EXERCISE DIRECTIONS: Lines from the listing below that contain the string "vector" are to be reported.

*** DATA FOR PROCESSING Section Begins ***

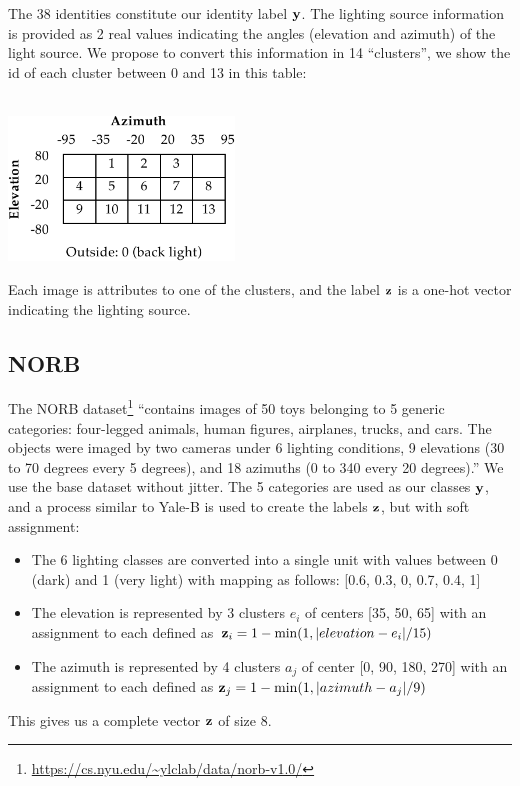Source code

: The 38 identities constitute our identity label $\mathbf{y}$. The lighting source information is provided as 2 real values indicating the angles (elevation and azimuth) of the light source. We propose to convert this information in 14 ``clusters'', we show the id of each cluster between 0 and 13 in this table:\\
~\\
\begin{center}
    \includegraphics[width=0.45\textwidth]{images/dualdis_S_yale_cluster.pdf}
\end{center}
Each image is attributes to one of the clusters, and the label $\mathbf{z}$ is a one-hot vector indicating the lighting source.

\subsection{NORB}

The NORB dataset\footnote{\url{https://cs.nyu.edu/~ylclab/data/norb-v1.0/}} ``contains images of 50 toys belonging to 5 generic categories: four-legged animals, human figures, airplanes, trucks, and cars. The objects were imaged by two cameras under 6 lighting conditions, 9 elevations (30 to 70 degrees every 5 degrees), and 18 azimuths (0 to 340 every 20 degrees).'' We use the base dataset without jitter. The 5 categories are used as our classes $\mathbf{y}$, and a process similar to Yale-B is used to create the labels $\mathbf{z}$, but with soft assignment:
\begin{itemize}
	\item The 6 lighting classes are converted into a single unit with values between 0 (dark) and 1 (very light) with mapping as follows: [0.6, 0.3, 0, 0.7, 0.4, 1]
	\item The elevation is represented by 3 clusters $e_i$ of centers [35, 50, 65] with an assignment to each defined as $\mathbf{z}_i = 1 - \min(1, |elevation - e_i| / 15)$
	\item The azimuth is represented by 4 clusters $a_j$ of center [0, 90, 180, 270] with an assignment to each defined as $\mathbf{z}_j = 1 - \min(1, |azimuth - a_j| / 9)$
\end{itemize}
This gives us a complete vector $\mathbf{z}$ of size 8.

*** DATA FOR PROCESSING Section Ends ***
*** DATA FOR PROCESSING Section Begins ***

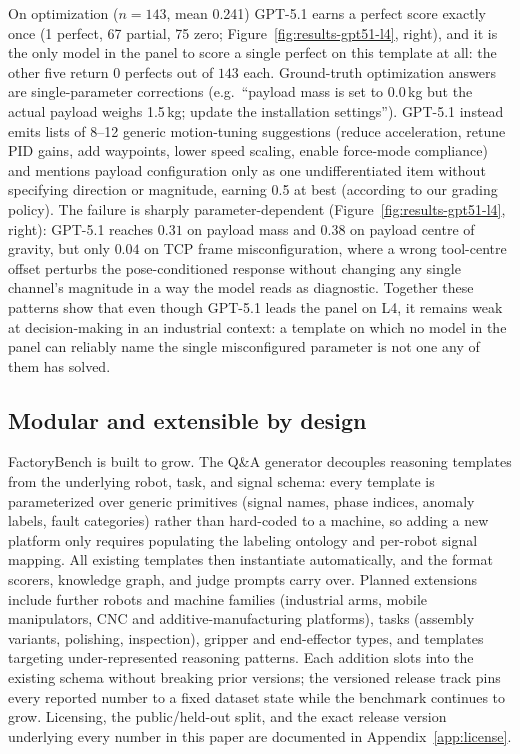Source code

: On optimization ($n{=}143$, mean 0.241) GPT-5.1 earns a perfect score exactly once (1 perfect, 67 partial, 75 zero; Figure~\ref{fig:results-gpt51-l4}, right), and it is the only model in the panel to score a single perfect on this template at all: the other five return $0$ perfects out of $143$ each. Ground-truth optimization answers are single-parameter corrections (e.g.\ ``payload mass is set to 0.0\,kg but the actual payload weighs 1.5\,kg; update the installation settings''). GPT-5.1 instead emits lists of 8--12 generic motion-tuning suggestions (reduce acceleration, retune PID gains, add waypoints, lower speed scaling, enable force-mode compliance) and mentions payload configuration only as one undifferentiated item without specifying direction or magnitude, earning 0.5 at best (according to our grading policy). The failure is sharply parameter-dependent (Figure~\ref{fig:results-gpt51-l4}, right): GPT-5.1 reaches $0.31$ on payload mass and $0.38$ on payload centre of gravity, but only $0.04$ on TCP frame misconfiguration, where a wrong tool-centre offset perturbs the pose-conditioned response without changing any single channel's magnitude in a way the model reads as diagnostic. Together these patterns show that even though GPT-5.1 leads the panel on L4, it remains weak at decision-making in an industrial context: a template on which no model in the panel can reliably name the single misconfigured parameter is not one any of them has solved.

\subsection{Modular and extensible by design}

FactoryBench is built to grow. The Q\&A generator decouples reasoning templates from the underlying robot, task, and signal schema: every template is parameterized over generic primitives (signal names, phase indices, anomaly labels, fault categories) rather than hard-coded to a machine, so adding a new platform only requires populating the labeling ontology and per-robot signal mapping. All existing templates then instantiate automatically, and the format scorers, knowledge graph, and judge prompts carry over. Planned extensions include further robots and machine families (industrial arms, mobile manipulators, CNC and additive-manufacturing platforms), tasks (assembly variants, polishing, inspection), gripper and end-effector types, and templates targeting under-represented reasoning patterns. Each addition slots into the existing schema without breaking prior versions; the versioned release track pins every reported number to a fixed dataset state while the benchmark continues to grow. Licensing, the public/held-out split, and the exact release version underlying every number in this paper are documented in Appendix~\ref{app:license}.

*** DATA FOR PROCESSING Section Ends ***

RESPONSE:
Each image is attributes to one of the clusters, and the label $\mathbf{z}$ is a one-hot vector indicating the lighting source.
This gives us a complete vector $\mathbf{z}$ of size 8.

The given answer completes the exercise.